(TASK REQUIREMENTS) Given the entries that follow, write out exactly the lines starting at the one containing "## Corporate Structure Simplification" and ending at the one containing "## Mergers & Acquisitions", both ends included, and only those.

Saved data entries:
- Opening Delimiter -
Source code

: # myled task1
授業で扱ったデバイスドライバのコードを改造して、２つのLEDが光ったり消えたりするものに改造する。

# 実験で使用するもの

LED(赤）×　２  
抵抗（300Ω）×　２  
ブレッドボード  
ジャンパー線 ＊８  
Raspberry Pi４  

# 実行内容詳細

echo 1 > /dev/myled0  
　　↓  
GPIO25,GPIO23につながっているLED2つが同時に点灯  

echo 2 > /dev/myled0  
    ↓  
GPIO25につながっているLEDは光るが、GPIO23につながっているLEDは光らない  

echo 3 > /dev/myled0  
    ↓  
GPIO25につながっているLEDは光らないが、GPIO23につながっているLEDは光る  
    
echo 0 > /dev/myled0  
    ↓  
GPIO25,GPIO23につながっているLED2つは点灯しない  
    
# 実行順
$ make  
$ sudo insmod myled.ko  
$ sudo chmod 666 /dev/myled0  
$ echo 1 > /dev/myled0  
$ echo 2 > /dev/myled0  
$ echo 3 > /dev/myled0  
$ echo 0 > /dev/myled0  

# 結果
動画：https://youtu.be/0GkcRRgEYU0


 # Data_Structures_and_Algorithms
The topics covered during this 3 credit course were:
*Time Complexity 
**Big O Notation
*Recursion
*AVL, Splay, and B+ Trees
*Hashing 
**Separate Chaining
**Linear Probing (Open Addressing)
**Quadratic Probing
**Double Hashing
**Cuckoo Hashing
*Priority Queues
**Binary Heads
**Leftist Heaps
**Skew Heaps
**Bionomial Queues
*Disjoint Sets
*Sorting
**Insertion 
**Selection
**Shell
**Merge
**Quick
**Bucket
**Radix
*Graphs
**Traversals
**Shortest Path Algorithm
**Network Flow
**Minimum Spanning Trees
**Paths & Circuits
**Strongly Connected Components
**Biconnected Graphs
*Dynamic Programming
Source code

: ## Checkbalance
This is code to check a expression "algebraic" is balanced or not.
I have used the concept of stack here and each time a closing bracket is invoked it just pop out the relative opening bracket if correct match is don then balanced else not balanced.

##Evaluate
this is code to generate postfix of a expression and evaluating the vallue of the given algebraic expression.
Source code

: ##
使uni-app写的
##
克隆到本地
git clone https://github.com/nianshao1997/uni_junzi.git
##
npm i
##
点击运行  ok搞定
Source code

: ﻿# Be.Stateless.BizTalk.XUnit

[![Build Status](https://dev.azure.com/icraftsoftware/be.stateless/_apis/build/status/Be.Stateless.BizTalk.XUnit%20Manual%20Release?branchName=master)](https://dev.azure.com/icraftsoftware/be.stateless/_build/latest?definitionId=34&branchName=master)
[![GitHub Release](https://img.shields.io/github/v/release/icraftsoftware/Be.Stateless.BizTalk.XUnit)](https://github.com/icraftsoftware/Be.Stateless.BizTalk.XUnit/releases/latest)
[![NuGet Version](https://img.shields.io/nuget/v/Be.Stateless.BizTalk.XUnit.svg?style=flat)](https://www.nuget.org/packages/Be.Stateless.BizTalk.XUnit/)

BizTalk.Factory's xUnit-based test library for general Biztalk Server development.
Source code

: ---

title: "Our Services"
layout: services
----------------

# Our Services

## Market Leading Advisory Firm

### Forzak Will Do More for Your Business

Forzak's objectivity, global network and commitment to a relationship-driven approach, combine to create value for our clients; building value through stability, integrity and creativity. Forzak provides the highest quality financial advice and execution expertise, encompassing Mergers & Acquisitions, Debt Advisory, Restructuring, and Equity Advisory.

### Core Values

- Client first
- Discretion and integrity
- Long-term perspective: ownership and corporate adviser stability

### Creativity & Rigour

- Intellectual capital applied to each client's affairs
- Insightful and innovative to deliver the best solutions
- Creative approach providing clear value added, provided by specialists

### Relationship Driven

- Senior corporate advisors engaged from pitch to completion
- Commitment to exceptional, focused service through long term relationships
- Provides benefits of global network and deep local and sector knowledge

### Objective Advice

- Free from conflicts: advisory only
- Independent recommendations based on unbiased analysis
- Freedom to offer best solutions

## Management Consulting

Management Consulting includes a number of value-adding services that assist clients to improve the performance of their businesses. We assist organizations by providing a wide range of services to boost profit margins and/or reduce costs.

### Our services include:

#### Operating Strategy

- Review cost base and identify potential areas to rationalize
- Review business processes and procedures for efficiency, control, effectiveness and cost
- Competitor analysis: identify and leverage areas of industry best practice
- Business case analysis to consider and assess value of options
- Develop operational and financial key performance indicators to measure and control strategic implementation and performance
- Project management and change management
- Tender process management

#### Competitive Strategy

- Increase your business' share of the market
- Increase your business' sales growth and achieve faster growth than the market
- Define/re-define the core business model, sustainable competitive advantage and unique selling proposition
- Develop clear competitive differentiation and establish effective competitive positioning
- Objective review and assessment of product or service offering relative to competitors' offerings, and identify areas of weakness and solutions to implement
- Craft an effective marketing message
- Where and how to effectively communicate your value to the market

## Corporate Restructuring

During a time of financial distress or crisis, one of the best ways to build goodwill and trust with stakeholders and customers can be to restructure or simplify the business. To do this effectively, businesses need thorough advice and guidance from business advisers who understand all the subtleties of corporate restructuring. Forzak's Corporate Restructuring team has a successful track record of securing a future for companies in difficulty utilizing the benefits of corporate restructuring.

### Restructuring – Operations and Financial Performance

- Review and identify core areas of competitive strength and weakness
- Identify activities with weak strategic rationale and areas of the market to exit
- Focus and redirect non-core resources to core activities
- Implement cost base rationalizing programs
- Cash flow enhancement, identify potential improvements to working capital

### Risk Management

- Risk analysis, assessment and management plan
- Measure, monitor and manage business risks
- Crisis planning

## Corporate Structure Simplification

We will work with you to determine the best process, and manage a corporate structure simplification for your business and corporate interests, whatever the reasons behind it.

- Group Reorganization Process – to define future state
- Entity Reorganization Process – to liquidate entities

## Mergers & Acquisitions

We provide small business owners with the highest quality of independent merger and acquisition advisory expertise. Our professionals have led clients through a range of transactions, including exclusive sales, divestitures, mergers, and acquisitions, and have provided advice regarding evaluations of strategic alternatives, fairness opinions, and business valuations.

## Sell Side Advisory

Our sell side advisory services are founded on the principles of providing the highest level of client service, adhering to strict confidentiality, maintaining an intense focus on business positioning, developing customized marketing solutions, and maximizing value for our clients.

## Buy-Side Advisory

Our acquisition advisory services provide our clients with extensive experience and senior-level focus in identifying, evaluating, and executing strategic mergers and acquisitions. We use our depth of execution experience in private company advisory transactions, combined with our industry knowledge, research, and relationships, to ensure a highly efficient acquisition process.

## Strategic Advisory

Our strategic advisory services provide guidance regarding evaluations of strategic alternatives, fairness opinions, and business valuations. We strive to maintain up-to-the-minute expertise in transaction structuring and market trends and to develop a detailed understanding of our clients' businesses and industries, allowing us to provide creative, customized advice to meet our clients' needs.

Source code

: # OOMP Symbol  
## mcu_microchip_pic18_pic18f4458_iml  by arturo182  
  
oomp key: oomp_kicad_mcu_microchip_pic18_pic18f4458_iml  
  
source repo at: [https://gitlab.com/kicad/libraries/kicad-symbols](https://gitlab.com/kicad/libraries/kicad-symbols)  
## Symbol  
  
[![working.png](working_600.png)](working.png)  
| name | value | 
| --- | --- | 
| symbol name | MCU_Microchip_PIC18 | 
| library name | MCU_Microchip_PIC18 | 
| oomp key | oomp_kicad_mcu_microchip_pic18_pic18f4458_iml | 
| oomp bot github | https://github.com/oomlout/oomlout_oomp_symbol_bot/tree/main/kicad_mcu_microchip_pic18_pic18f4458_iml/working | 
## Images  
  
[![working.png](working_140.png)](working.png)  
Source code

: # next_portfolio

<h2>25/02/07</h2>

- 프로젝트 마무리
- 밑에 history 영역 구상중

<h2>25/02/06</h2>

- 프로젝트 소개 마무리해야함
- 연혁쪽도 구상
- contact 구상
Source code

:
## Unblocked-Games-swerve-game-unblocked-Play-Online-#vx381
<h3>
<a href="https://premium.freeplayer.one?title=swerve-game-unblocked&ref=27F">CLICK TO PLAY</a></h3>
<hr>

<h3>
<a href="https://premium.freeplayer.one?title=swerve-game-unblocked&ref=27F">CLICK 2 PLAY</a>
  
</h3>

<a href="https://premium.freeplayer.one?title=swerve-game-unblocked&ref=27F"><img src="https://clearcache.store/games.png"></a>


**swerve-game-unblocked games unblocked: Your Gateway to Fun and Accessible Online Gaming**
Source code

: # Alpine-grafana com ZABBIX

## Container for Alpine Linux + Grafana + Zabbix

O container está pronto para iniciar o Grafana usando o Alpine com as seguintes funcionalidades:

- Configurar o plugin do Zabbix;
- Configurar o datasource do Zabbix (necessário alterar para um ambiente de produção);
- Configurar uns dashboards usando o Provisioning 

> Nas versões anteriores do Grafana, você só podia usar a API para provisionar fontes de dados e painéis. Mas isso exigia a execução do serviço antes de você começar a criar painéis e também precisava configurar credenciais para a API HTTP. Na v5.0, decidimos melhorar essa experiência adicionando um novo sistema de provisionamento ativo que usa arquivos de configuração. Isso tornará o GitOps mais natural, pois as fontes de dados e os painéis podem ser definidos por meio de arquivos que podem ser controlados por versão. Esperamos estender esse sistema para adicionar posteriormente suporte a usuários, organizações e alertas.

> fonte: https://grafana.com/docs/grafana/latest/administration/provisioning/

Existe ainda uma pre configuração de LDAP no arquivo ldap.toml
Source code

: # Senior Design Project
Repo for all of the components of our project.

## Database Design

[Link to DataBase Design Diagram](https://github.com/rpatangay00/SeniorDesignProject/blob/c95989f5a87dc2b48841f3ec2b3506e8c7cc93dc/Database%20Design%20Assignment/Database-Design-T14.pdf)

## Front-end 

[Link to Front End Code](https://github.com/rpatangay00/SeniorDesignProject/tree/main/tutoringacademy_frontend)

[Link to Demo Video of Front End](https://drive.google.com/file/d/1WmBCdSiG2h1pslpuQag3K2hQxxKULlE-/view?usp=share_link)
- Closing Delimiter -
(WRITTEN RESPONSE)
## Corporate Structure Simplification

We will work with you to determine the best process, and manage a corporate structure simplification for your business and corporate interests, whatever the reasons behind it.

- Group Reorganization Process – to define future state
- Entity Reorganization Process – to liquidate entities

## Mergers & Acquisitions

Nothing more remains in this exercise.